Lingering Job Insecurity of Silicon Valley:
Building software, he observed, is “becoming the equivalent of blue-collar work.”
Unemployment has risen sharply in computing, making it more like blue-collar work in that sense. The unemployment rate last year among computer scientists, for example, was 5.2 percent, the highest level since the government began tracking this work as an occupation two decades ago. In most of those years, the unemployment rate for computer scientists was under 2 percent [From my dim recollections of undergraduate economics, 4% is generally considered to be as good as it gets: a graph accompanying this article shows it dipping close to 1% — ed]. Similarly, unemployment among electrical engineers last year, at 6.2 percent, was the highest in 20 years, according to the Bureau of Labor Statistics.
[ . . . ]
The persistence of record high unemployment among skilled computer engineers suggests that something beyond the usual up-and-down cycle of business is at work.
Do tell.
The gist of this is that people are doing as much as they can with what they bought into in the 90s: nothing wrong with that, but it sure seems to be taking a long time to soak up all that extra capacity.
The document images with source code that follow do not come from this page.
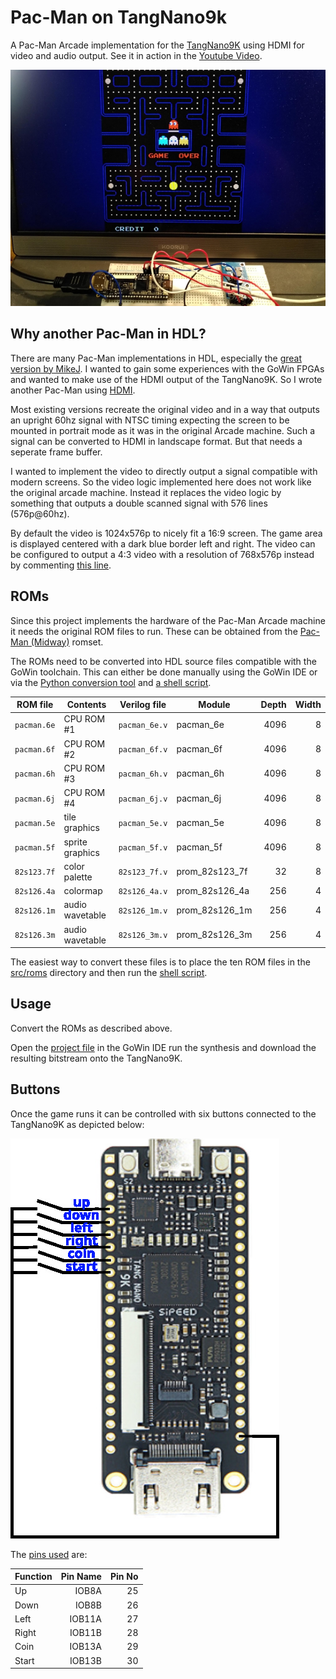 # Pac-Man on TangNano9k

A Pac-Man Arcade implementation for the
[TangNano9K](https://wiki.sipeed.com/hardware/en/tang/Tang-Nano-9K/Nano-9K.html)
using HDMI for video and audio output. See it in action in the
[Youtube Video](https://www.youtube.com/shorts/erQIn8R661M).

![Pac-Man](images/pacman_hdmi_wide.jpeg)

## Why another Pac-Man in HDL?

There are many Pac-Man implementations in HDL, especially the [great
version by MikeJ](https://www.fpgaarcade.com/kb/pacman/).  I wanted to
gain some experiences with the GoWin FPGAs and wanted to make use of
the HDMI output of the TangNano9K. So I wrote another Pac-Man using
[HDMI](https://github.com/hdl-util/hdmi).

Most existing versions recreate the original video and in a way that
outputs an upright 60hz signal with NTSC timing expecting the screen
to be mounted in portrait mode as it was in the original Arcade
machine. Such a signal can be converted to HDMI in landscape
format. But that needs a seperate frame buffer.

I wanted to implement the video to directly output a signal compatible
with modern screens. So the video logic implemented here does not work
like the original arcade machine. Instead it replaces the video logic
by something that outputs a double scanned signal with 576 lines
(576p@60hz).

By default the video is 1024x576p to nicely fit a 16:9 screen. The
game area is displayed centered with a dark blue border left and right.
The video can be configured to output a 4:3 video with a resolution
of 768x576p instead by commenting [this line](https://github.com/harbaum/Pacman-TangNano9k/blob/ffd44de5259a00c62c5a04174b707afd308611b1/src/top.sv#L4).

## ROMs

Since this project implements the hardware of the Pac-Man Arcade
machine it needs the original ROM files to run. These can
be obtained from the
[Pac-Man (Midway)](https://www.bing.com/search?q=pacman+midway+arcade+rom) romset.

The ROMs need to be converted into HDL source files compatible with
the GoWin toolchain. This can either be done manually using the GoWin
IDE or via the [Python conversion tool](src/roms/bin2v.py) and [a
shell script](src/roms/conv.sh).

|     ROM file    |     Contents    |   Verilog file    |     Module     | Depth | Width |
|-----------------|-----------------|-------------------|----------------|------:|------:|
| ```pacman.6e``` |   CPU ROM #1    | ```pacman_6e.v``` | pacman_6e      | 4096  |     8 |
| ```pacman.6f``` |   CPU ROM #2    | ```pacman_6f.v``` | pacman_6f      | 4096  |     8 |
| ```pacman.6h``` |   CPU ROM #3    | ```pacman_6h.v``` | pacman_6h      | 4096  |     8 |
| ```pacman.6j``` |   CPU ROM #4    | ```pacman_6j.v``` | pacman_6j      | 4096  |     8 |
| ```pacman.5e``` |   tile graphics | ```pacman_5e.v``` | pacman_5e      | 4096  |     8 |
| ```pacman.5f``` | sprite graphics | ```pacman_5f.v``` | pacman_5f      | 4096  |     8 |
| ```82s123.7f``` |   color palette | ```82s123_7f.v``` | prom_82s123_7f |    32 |     8 |
| ```82s126.4a``` |        colormap | ```82s126_4a.v``` | prom_82s126_4a |   256 |     4 |
| ```82s126.1m``` | audio wavetable | ```82s126_1m.v``` | prom_82s126_1m |   256 |     4 |
| ```82s126.3m``` | audio wavetable | ```82s126_3m.v``` | prom_82s126_3m |   256 |     4 |

The easiest way to convert these files is to place the ten ROM files
in the [src/roms](src/roms) directory and then run the
[shell script](src/roms/conv.sh).

## Usage

Convert the ROMs as described above.

Open the [project
file](https://github.com/harbaum/Pacman-TangNano9k/blob/main/pacman.gprj)
in the GoWin IDE run the synthesis and download the resulting
bitstream onto the TangNano9K.

## Buttons

Once the game runs it can be controlled with six buttons connected to the TangNano9K
as depicted below:

![Button mapping](images/buttons.jpg)

The [pins used](src/pacman.cst) are:

| Function | Pin Name | Pin No |
|----------|---------:|-------:|
| Up       |   IOB8A  |    25  |
| Down     |   IOB8B  |    26  |
| Left     |  IOB11A  |    27  |
| Right    |  IOB11B  |    28  |
| Coin     |  IOB13A  |    29  |
| Start    |  IOB13B  |    30  |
One of the areas mentioned in the article is cutting down on the admin to machine ratio through better use of tools and automation: the smarter the monitoring systems, the less smart of an operator is required, to put it bluntly.
Thinking back to one of the optimistic trends of the late 90s, the sporadic efforts to make system administration a profession, I wonder if this helps or hurts it. My gut says it doesn’t help, or in the best case, you end up with a two-tiered admin corps: one group to watch the blinkenlights and one to actually understand what they mean and make decisions/take action.